Extracted data entries
..............................

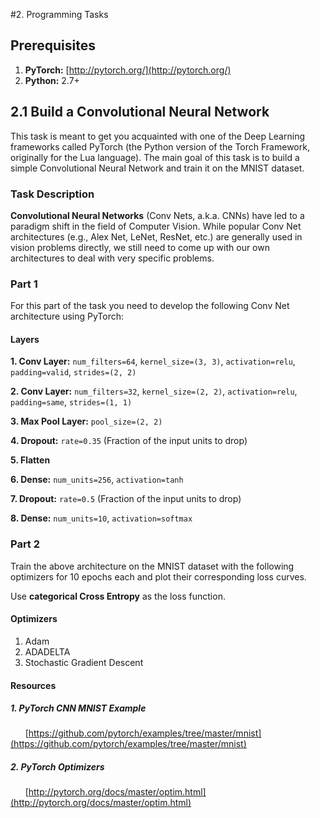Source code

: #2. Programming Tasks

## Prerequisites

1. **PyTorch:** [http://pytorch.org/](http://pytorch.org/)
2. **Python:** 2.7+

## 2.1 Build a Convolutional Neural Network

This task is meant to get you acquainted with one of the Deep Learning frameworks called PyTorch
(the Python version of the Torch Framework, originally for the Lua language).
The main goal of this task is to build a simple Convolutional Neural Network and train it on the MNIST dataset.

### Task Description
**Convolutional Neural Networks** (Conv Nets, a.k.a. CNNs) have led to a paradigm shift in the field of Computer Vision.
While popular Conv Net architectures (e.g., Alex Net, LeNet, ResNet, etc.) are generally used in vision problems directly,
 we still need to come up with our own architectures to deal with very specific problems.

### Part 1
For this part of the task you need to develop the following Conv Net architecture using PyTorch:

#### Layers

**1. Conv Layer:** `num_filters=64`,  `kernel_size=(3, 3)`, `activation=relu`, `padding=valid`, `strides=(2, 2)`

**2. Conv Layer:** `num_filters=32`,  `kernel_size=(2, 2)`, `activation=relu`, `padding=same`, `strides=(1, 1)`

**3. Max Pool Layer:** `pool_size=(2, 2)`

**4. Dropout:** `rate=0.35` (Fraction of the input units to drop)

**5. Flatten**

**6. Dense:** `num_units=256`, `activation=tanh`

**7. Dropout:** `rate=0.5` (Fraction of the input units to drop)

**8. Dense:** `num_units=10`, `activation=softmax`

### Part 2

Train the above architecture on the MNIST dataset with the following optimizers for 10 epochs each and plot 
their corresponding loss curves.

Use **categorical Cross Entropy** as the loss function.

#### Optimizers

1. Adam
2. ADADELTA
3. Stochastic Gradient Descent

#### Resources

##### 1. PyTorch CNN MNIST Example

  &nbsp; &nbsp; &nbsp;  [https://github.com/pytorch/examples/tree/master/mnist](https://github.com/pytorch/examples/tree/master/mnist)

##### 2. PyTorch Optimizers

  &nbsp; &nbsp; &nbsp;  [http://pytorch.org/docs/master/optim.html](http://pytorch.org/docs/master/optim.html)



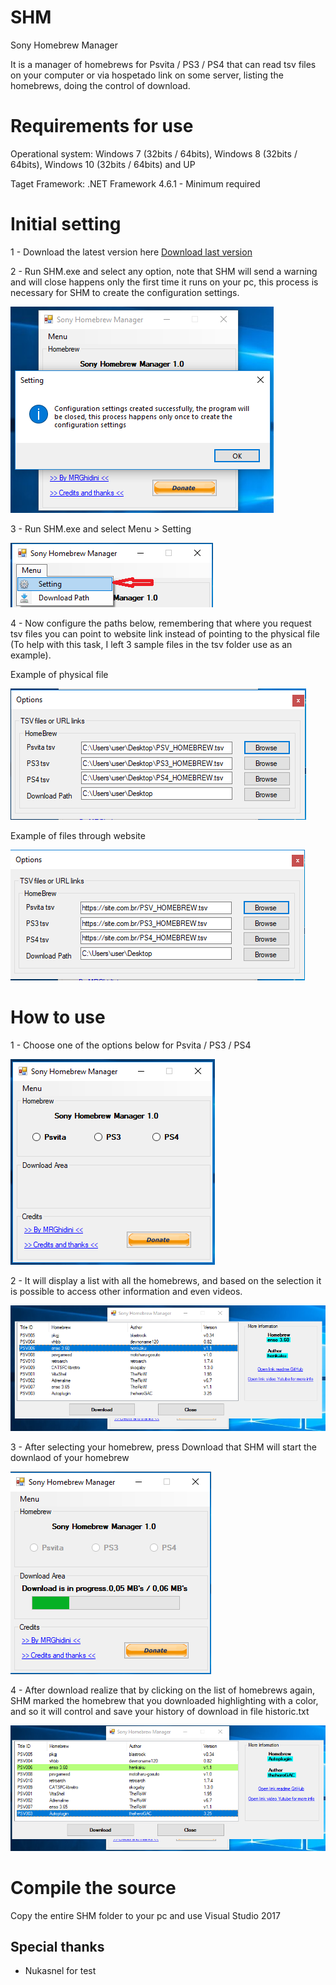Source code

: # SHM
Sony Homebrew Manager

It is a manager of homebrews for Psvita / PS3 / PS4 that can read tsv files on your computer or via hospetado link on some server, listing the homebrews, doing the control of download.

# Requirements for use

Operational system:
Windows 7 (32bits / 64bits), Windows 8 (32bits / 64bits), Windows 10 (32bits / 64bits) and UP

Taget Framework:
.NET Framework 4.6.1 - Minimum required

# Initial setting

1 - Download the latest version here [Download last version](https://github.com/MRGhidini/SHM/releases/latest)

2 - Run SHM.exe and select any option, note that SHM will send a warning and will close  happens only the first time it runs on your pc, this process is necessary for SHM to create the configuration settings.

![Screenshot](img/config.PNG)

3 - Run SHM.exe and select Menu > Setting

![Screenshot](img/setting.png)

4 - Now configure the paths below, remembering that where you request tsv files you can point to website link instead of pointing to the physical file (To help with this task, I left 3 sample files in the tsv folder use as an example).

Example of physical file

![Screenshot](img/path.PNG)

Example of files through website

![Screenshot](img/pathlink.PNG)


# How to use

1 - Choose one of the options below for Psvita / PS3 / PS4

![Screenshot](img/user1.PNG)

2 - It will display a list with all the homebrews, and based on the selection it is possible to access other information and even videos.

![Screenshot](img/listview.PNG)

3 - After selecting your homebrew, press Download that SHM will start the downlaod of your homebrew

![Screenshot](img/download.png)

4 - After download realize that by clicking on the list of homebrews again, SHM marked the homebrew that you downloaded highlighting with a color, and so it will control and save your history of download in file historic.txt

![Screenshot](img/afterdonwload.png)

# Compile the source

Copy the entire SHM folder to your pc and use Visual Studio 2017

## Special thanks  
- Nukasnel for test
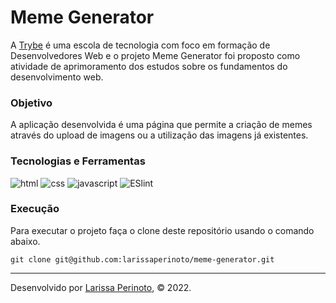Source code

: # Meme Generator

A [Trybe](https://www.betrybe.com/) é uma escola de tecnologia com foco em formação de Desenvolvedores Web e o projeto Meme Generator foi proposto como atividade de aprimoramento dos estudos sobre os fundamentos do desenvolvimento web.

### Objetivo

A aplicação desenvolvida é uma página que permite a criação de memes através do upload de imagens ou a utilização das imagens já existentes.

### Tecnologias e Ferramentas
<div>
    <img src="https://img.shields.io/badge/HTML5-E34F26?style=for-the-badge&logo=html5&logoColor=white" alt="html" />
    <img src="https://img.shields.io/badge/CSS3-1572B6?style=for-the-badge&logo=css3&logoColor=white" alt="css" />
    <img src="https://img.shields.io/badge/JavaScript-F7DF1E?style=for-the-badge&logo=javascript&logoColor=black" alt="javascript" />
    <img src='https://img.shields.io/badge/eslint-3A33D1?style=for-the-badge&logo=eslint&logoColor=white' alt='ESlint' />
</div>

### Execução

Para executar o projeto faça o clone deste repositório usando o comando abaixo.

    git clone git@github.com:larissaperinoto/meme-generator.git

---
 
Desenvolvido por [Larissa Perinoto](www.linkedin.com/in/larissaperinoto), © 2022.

..............................

WORK TO COMPLETE: Search the records for the word "will" and return every line that holds it.

RESULT OF THE EXERCISE:
2 - Run SHM.exe and select any option, note that SHM will send a warning and will close  happens only the first time it runs on your pc, this process is necessary for SHM to create the configuration settings.
2 - It will display a list with all the homebrews, and based on the selection it is possible to access other information and even videos.
3 - After selecting your homebrew, press Download that SHM will start the downlaod of your homebrew
4 - After download realize that by clicking on the list of homebrews again, SHM marked the homebrew that you downloaded highlighting with a color, and so it will control and save your history of download in file historic.txt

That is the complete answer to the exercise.